(Saved data entries)
..............................

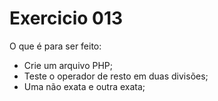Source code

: # Exercicio 013

O que é para ser feito:

* Crie um arquivo PHP;
* Teste o operador de resto em duas divisões;
* Uma não exata e outra exata;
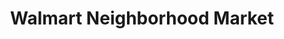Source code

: ---
title: "Walmart Neighborhood Market"
url: /evansville/walmart-neighborhood-market-north-first-avenue/
shop: Supermarkt
---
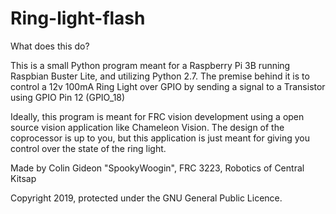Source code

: # Ring-light-flash
What does this do?

This is a small Python program meant for a Raspberry Pi 3B running Raspbian Buster Lite, and utilizing Python 2.7. The premise behind it is to control a 12v 100mA Ring Light over GPIO by sending a signal to a Transistor using GPIO Pin 12 (GPIO_18)

Ideally, this program is meant for FRC vision development using a open source vision application like Chameleon Vision. The design of the coprocessor is up to you, but this application is just meant for giving you control over the state of the ring light.

Made by Colin Gideon "SpookyWoogin", FRC 3223, Robotics of Central Kitsap

Copyright 2019, protected under the GNU General Public Licence.
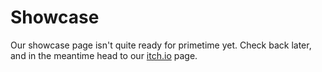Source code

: # Showcase

Our showcase page isn't quite ready for primetime yet. Check back later, and in the meantime head to our [itch.io](https://woogamepile.itch.io/) page.
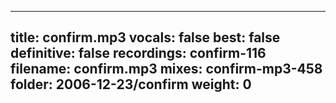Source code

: 
---
title: confirm.mp3
vocals: false
best: false
definitive: false
recordings: confirm-116
filename: confirm.mp3
mixes: confirm-mp3-458
folder: 2006-12-23/confirm
weight: 0
---
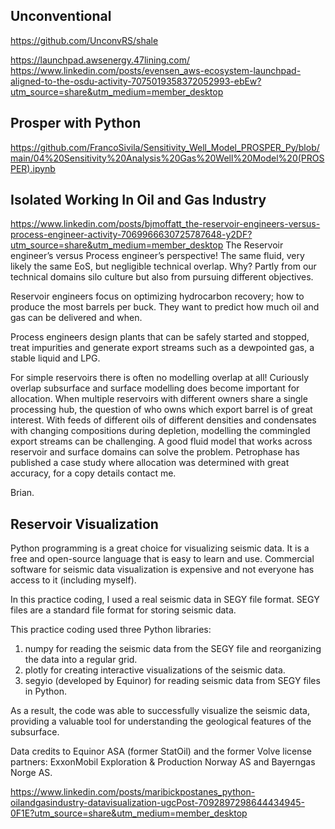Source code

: ## Unconventional

https://github.com/UnconvRS/shale



https://launchpad.awsenergy.47lining.com/
https://www.linkedin.com/posts/evensen_aws-ecosystem-launchpad-aligned-to-the-osdu-activity-7075019358372052993-ebEw?utm_source=share&utm_medium=member_desktop


## Prosper with Python
https://github.com/FrancoSivila/Sensitivity_Well_Model_PROSPER_Py/blob/main/04%20Sensitivity%20Analysis%20Gas%20Well%20Model%20(PROSPER).ipynb

## Isolated Working In Oil and Gas Industry

https://www.linkedin.com/posts/bjmoffatt_the-reservoir-engineers-versus-process-engineer-activity-7069966630725787648-y2DF?utm_source=share&utm_medium=member_desktop
The Reservoir engineer’s versus Process engineer’s perspective! The same fluid, very likely the same EoS, but negligible technical overlap. Why? Partly from our technical domains silo culture but also from pursuing different objectives.

Reservoir engineers focus on optimizing hydrocarbon recovery; how to produce the most barrels per buck. They want to predict how much oil and gas can be delivered and when.

Process engineers design plants that can be safely started and stopped, treat impurities and generate export streams such as a dewpointed gas, a stable liquid and LPG.

For simple reservoirs there is often no modelling overlap at all! Curiously overlap subsurface and surface modelling does become important for allocation. When multiple reservoirs with different owners share a single processing hub, the question of who owns which export barrel is of great interest. With feeds of different oils of different densities and condensates with changing compositions during depletion, modelling the commingled export streams can be challenging. A good fluid model that works across reservoir and surface domains can solve the problem. Petrophase has published a case study where allocation was determined with great accuracy, for a copy details contact me.

Brian.



## Reservoir Visualization

Python programming is a great choice for visualizing seismic data. It is a free and open-source language that is easy to learn and use. Commercial software for seismic data visualization is expensive and not everyone has access to it (including myself).

In this practice coding, I used a real seismic data in SEGY file format. SEGY files are a standard file format for storing seismic data.

This practice coding used three Python libraries:
1. numpy for reading the seismic data from the SEGY file and reorganizing the data into a regular grid.
2. plotly for creating interactive visualizations of the seismic data.
3. segyio (developed by Equinor) for reading seismic data from SEGY files in Python.

As a result, the code was able to successfully visualize the seismic data, providing a valuable tool for understanding the geological features of the subsurface.

Data credits to Equinor ASA (former StatOil) and the former Volve license partners: ExxonMobil Exploration & Production Norway AS and Bayerngas Norge AS.

https://www.linkedin.com/posts/maribickpostanes_python-oilandgasindustry-datavisualization-ugcPost-7092897298644434945-0F1E?utm_source=share&utm_medium=member_desktop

..............................

• **REQUIRED ACTION**
Copy the data exactly. Pictures do not belong in the copy.

• **EXERCISE RESULT**
Source code

: # Exercicio 013

O que é para ser feito:

* Crie um arquivo PHP;
* Teste o operador de resto em duas divisões;
* Uma não exata e outra exata;
Source code

: ---
title: "Walmart Neighborhood Market"
url: /evansville/walmart-neighborhood-market-north-first-avenue/
shop: Supermarkt
---
Source code

: # Ring-light-flash
What does this do?

This is a small Python program meant for a Raspberry Pi 3B running Raspbian Buster Lite, and utilizing Python 2.7. The premise behind it is to control a 12v 100mA Ring Light over GPIO by sending a signal to a Transistor using GPIO Pin 12 (GPIO_18)

Ideally, this program is meant for FRC vision development using a open source vision application like Chameleon Vision. The design of the coprocessor is up to you, but this application is just meant for giving you control over the state of the ring light.

Made by Colin Gideon "SpookyWoogin", FRC 3223, Robotics of Central Kitsap

Copyright 2019, protected under the GNU General Public Licence.
Source code

: # Showcase

Our showcase page isn't quite ready for primetime yet. Check back later, and in the meantime head to our [itch.io](https://woogamepile.itch.io/) page.
Source code

: 
---
title: confirm.mp3
vocals: false
best: false
definitive: false
recordings: confirm-116
filename: confirm.mp3
mixes: confirm-mp3-458
folder: 2006-12-23/confirm
weight: 0
---
Source code

: ## Unconventional

https://github.com/UnconvRS/shale



https://launchpad.awsenergy.47lining.com/
https://www.linkedin.com/posts/evensen_aws-ecosystem-launchpad-aligned-to-the-osdu-activity-7075019358372052993-ebEw?utm_source=share&utm_medium=member_desktop


## Prosper with Python
https://github.com/FrancoSivila/Sensitivity_Well_Model_PROSPER_Py/blob/main/04%20Sensitivity%20Analysis%20Gas%20Well%20Model%20(PROSPER).ipynb

## Isolated Working In Oil and Gas Industry

https://www.linkedin.com/posts/bjmoffatt_the-reservoir-engineers-versus-process-engineer-activity-7069966630725787648-y2DF?utm_source=share&utm_medium=member_desktop
The Reservoir engineer’s versus Process engineer’s perspective! The same fluid, very likely the same EoS, but negligible technical overlap. Why? Partly from our technical domains silo culture but also from pursuing different objectives.

Reservoir engineers focus on optimizing hydrocarbon recovery; how to produce the most barrels per buck. They want to predict how much oil and gas can be delivered and when.

Process engineers design plants that can be safely started and stopped, treat impurities and generate export streams such as a dewpointed gas, a stable liquid and LPG.

For simple reservoirs there is often no modelling overlap at all! Curiously overlap subsurface and surface modelling does become important for allocation. When multiple reservoirs with different owners share a single processing hub, the question of who owns which export barrel is of great interest. With feeds of different oils of different densities and condensates with changing compositions during depletion, modelling the commingled export streams can be challenging. A good fluid model that works across reservoir and surface domains can solve the problem. Petrophase has published a case study where allocation was determined with great accuracy, for a copy details contact me.

Brian.



## Reservoir Visualization

Python programming is a great choice for visualizing seismic data. It is a free and open-source language that is easy to learn and use. Commercial software for seismic data visualization is expensive and not everyone has access to it (including myself).

In this practice coding, I used a real seismic data in SEGY file format. SEGY files are a standard file format for storing seismic data.

This practice coding used three Python libraries:
1. numpy for reading the seismic data from the SEGY file and reorganizing the data into a regular grid.
2. plotly for creating interactive visualizations of the seismic data.
3. segyio (developed by Equinor) for reading seismic data from SEGY files in Python.

As a result, the code was able to successfully visualize the seismic data, providing a valuable tool for understanding the geological features of the subsurface.

Data credits to Equinor ASA (former StatOil) and the former Volve license partners: ExxonMobil Exploration & Production Norway AS and Bayerngas Norge AS.

https://www.linkedin.com/posts/maribickpostanes_python-oilandgasindustry-datavisualization-ugcPost-7092897298644434945-0F1E?utm_source=share&utm_medium=member_desktop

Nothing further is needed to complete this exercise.